§ WHAT TO DO:
For each line in the records that contains "black", make a copy.

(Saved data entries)
· · · ·

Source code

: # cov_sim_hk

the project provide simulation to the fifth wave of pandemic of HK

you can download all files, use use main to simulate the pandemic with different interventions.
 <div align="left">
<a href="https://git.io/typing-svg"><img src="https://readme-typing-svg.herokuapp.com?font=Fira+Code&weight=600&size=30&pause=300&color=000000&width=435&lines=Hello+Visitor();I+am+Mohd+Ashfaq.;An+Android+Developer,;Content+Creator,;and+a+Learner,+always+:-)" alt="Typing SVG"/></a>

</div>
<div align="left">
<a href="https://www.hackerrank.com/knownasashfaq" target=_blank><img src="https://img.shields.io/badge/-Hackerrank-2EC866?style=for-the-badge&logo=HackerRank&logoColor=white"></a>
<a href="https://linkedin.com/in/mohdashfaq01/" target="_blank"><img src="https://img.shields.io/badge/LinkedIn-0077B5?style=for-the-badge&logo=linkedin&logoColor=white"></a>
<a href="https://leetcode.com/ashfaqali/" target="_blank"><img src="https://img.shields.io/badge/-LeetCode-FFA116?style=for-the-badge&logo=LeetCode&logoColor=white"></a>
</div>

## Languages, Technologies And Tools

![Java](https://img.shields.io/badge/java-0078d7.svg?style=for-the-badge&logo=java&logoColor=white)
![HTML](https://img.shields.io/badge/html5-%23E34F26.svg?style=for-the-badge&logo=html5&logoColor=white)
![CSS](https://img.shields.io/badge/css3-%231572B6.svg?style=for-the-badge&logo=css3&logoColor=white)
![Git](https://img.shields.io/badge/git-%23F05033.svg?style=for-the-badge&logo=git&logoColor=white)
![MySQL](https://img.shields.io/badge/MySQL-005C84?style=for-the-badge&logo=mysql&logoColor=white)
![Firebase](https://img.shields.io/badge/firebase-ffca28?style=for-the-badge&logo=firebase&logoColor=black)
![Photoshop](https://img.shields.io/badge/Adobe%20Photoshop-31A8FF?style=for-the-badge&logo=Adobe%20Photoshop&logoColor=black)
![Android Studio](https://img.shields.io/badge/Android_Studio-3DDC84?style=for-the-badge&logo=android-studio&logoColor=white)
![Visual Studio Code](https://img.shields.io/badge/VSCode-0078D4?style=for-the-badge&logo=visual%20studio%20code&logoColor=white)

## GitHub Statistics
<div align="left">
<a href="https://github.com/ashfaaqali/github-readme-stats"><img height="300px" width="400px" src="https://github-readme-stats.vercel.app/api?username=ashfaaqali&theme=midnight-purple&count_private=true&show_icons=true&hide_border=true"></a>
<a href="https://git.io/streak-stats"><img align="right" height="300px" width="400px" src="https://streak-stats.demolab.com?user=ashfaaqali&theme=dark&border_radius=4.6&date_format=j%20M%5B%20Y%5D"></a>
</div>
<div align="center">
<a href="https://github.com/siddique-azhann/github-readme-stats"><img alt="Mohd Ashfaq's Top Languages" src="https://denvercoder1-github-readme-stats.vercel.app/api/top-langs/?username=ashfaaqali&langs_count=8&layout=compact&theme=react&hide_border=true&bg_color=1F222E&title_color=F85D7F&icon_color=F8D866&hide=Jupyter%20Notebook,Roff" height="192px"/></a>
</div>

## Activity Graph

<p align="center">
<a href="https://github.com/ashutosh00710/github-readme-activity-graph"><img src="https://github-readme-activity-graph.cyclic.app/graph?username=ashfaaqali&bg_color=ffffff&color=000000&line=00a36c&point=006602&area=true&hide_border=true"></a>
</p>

· · · ·

§ TASK SOLUTION:
![Firebase](https://img.shields.io/badge/firebase-ffca28?style=for-the-badge&logo=firebase&logoColor=black)
![Photoshop](https://img.shields.io/badge/Adobe%20Photoshop-31A8FF?style=for-the-badge&logo=Adobe%20Photoshop&logoColor=black)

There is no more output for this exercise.